| TASK DETAILS |
In the records below, find every line that contains "this" and list it.

| PROVIDED RECORDS |
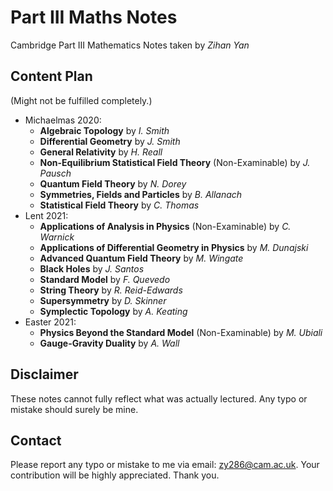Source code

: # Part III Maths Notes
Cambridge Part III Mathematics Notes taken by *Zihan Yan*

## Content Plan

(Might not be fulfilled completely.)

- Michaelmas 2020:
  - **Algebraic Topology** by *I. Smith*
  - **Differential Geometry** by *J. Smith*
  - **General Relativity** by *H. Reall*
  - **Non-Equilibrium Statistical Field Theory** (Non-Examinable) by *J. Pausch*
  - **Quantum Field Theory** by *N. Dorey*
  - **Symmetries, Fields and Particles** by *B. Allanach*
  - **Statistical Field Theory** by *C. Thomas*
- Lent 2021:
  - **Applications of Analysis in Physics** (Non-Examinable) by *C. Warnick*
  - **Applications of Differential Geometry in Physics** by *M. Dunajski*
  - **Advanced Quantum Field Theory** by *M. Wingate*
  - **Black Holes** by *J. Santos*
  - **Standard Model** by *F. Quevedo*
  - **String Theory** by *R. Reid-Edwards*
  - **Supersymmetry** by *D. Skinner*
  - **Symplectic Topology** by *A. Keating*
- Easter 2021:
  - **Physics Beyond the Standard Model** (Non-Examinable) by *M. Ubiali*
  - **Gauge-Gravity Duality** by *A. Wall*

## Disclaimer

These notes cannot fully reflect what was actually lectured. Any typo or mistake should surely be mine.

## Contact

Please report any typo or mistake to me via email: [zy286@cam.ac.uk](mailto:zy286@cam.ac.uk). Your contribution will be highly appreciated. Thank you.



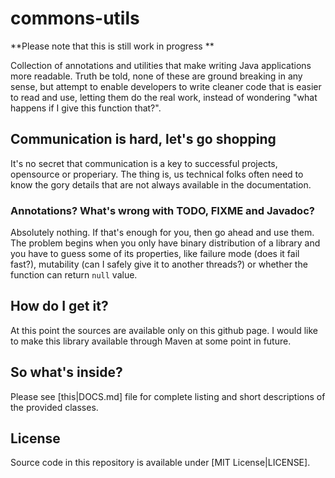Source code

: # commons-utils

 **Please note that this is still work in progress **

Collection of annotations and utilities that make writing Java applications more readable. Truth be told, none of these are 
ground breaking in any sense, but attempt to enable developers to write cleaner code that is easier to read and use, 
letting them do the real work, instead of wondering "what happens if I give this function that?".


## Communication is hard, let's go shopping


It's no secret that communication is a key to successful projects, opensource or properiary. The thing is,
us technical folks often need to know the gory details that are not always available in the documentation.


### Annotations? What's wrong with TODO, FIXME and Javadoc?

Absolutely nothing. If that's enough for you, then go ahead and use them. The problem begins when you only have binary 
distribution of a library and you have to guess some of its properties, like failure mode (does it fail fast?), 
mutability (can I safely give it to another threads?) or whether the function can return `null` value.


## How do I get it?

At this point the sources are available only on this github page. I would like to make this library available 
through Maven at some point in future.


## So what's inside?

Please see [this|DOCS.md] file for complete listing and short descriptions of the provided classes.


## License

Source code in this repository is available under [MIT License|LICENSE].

| WRITTEN ANSWER |
 **Please note that this is still work in progress **
letting them do the real work, instead of wondering "what happens if I give this function that?".
At this point the sources are available only on this github page. I would like to make this library available 
Please see [this|DOCS.md] file for complete listing and short descriptions of the provided classes.
Source code in this repository is available under [MIT License|LICENSE].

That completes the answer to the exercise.